Assignment: Go through the records and copy each line where the word "Forest" occurs.

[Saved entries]
<<<<
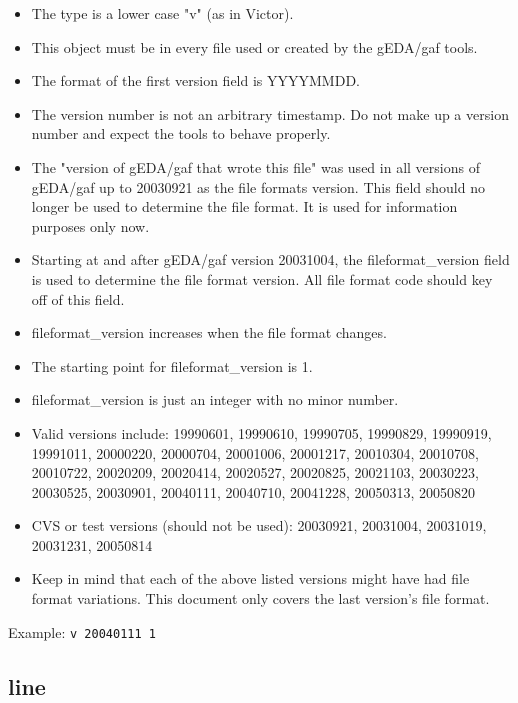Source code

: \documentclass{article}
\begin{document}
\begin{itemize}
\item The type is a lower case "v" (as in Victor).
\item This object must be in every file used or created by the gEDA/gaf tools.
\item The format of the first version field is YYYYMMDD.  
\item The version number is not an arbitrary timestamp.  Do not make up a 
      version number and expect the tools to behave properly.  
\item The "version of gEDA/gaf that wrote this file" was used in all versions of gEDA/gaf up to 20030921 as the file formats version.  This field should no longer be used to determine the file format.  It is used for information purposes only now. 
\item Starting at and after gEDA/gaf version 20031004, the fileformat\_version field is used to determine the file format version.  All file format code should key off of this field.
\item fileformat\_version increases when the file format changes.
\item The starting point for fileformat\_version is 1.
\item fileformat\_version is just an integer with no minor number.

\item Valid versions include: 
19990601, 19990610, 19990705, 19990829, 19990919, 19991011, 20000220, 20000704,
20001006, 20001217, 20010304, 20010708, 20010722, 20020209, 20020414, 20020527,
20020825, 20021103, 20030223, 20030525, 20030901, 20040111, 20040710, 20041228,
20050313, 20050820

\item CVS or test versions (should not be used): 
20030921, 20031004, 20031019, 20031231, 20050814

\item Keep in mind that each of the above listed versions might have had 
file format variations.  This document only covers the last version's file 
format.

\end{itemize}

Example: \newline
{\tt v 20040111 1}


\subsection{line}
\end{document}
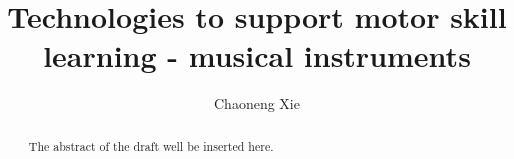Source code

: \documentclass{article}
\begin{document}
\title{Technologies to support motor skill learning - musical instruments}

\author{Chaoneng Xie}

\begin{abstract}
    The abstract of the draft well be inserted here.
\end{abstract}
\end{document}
>>>>
<<<<
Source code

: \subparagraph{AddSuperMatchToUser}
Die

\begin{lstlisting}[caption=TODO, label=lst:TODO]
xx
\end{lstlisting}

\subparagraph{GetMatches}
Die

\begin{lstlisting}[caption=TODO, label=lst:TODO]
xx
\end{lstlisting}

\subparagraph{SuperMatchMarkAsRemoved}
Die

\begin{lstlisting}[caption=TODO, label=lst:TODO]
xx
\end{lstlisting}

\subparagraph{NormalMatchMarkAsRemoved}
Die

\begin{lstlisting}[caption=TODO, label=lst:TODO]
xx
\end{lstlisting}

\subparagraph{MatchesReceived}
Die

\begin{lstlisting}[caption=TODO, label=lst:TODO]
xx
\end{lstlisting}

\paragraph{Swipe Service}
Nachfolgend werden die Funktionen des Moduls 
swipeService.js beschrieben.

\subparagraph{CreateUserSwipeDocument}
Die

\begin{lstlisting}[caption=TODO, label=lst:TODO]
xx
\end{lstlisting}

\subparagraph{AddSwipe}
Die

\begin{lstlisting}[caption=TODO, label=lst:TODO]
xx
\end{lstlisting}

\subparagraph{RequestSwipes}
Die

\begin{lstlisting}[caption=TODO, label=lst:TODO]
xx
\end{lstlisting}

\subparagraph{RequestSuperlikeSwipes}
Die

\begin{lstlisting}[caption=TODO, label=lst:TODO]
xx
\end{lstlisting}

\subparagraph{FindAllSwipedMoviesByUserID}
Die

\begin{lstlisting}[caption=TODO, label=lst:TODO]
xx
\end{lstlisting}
>>>>
<<<<
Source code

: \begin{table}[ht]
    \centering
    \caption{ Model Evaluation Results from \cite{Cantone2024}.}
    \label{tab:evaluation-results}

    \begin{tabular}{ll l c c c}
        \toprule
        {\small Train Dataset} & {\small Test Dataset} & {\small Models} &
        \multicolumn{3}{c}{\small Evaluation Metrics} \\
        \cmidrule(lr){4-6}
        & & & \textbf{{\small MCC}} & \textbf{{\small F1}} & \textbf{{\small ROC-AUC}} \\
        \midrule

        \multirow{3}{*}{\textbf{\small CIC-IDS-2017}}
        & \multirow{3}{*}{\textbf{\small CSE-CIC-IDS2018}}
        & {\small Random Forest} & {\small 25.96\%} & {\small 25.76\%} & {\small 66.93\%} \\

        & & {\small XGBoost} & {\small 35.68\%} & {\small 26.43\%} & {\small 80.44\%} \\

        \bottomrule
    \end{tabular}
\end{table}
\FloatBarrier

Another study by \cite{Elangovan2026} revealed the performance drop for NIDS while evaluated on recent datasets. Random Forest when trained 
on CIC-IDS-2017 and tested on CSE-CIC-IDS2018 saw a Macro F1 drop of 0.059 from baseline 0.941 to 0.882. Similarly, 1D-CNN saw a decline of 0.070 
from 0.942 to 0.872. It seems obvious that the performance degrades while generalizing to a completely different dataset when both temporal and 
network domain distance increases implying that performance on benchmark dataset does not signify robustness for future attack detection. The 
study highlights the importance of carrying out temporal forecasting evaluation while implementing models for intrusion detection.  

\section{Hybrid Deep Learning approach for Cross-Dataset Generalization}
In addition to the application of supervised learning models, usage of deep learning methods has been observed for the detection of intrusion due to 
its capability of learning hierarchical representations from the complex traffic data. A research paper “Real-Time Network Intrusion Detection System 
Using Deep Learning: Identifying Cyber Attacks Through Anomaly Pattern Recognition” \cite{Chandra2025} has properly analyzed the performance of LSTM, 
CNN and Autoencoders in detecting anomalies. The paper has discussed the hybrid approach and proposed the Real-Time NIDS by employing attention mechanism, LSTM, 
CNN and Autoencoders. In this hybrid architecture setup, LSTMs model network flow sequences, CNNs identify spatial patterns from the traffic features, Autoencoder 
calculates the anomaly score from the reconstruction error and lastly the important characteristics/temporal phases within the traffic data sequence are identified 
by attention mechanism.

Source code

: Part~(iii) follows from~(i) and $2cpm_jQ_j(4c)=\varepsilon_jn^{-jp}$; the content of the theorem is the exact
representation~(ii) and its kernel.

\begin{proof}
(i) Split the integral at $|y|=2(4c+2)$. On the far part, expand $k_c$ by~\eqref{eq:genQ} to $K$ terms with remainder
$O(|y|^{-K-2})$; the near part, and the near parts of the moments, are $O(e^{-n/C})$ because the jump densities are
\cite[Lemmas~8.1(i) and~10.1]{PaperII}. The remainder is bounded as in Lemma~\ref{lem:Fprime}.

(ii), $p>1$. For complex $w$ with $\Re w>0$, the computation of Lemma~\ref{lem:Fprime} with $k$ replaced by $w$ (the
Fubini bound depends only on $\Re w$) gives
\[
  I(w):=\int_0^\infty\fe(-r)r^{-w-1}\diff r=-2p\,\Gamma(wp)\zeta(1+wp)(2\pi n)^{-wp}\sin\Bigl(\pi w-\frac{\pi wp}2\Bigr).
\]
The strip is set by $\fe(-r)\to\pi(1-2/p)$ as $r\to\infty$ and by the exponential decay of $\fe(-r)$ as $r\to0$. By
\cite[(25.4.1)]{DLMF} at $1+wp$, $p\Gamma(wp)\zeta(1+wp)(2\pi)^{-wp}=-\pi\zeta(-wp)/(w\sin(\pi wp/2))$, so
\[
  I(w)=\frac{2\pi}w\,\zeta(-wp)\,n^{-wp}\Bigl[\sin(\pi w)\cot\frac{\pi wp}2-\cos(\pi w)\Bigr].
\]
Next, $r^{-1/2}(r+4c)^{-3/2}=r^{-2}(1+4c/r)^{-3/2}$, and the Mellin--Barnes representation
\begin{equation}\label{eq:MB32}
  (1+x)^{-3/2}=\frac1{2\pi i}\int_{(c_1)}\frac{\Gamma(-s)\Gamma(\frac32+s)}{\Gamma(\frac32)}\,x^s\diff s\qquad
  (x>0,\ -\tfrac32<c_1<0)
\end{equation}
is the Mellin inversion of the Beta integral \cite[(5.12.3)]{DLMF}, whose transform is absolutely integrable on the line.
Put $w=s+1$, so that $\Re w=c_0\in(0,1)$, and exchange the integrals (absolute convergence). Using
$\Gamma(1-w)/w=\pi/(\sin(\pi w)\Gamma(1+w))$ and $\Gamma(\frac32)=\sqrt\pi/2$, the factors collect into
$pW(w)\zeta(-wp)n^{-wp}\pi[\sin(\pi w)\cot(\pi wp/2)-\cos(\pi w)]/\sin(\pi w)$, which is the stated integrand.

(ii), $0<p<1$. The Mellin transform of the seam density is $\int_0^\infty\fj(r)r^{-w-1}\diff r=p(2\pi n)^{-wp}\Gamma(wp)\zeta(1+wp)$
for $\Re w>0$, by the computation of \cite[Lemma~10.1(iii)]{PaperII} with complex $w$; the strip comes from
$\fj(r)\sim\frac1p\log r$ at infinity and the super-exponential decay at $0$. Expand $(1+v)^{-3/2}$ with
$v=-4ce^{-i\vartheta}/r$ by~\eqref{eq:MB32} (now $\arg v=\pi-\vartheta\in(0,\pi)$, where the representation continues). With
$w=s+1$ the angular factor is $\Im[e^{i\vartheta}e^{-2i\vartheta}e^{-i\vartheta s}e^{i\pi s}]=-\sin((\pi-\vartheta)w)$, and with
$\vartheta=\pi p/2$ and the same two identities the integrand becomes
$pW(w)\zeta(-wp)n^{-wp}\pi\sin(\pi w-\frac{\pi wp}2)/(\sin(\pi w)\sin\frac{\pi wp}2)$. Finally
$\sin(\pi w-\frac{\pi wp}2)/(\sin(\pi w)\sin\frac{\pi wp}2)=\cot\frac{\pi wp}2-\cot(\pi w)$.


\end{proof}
>>>>
Solution to this task:
        & {\small Random Forest} & {\small 25.96\%} & {\small 25.76\%} & {\small 66.93\%} \\
Another study by \cite{Elangovan2026} revealed the performance drop for NIDS while evaluated on recent datasets. Random Forest when trained 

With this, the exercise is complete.